_Data listing_
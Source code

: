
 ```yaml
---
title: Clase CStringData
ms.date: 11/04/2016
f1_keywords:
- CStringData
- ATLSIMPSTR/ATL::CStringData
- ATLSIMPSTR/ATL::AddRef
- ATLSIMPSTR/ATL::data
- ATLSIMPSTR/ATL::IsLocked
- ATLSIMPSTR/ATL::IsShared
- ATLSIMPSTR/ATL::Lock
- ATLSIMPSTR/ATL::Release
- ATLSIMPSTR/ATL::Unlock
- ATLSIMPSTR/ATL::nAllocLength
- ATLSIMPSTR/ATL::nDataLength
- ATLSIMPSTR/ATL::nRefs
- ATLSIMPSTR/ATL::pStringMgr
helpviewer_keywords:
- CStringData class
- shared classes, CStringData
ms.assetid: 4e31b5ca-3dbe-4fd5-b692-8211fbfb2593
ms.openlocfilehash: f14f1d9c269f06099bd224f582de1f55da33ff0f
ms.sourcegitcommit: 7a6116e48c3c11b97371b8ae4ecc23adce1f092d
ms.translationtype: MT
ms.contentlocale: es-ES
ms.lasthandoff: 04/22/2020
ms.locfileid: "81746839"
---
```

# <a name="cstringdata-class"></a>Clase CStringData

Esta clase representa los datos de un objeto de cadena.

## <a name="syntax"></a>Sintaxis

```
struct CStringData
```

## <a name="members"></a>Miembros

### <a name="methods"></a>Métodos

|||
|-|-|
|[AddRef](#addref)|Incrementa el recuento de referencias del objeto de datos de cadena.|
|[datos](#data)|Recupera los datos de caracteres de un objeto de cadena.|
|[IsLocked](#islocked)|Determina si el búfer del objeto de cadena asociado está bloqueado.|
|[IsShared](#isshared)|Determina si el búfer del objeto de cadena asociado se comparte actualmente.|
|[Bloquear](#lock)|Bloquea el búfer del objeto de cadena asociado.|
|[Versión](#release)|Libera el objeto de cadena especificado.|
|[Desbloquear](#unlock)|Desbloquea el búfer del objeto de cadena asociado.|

_What the task asks_
Print every record exactly, so that each word matches what is written above.

_Solution to this task_
Source code

:
 ```yaml
---
title: Clase CStringData
ms.date: 11/04/2016
f1_keywords:
- CStringData
- ATLSIMPSTR/ATL::CStringData
- ATLSIMPSTR/ATL::AddRef
- ATLSIMPSTR/ATL::data
- ATLSIMPSTR/ATL::IsLocked
- ATLSIMPSTR/ATL::IsShared
- ATLSIMPSTR/ATL::Lock
- ATLSIMPSTR/ATL::Release
- ATLSIMPSTR/ATL::Unlock
- ATLSIMPSTR/ATL::nAllocLength
- ATLSIMPSTR/ATL::nDataLength
- ATLSIMPSTR/ATL::nRefs
- ATLSIMPSTR/ATL::pStringMgr
helpviewer_keywords:
- CStringData class
- shared classes, CStringData
ms.assetid: 4e31b5ca-3dbe-4fd5-b692-8211fbfb2593
ms.openlocfilehash: f14f1d9c269f06099bd224f582de1f55da33ff0f
ms.sourcegitcommit: 7a6116e48c3c11b97371b8ae4ecc23adce1f092d
ms.translationtype: MT
ms.contentlocale: es-ES
ms.lasthandoff: 04/22/2020
ms.locfileid: "81746839"
---
```

# <a name="cstringdata-class"></a>Clase CStringData

Esta clase representa los datos de un objeto de cadena.

## <a name="syntax"></a>Sintaxis

```
struct CStringData
```

## <a name="members"></a>Miembros

### <a name="methods"></a>Métodos

|||
|-|-|
|[AddRef](#addref)|Incrementa el recuento de referencias del objeto de datos de cadena.|
|[datos](#data)|Recupera los datos de caracteres de un objeto de cadena.|
|[IsLocked](#islocked)|Determina si el búfer del objeto de cadena asociado está bloqueado.|
|[IsShared](#isshared)|Determina si el búfer del objeto de cadena asociado se comparte actualmente.|
|[Bloquear](#lock)|Bloquea el búfer del objeto de cadena asociado.|
|[Versión](#release)|Libera el objeto de cadena especificado.|
|[Desbloquear](#unlock)|Desbloquea el búfer del objeto de cadena asociado.|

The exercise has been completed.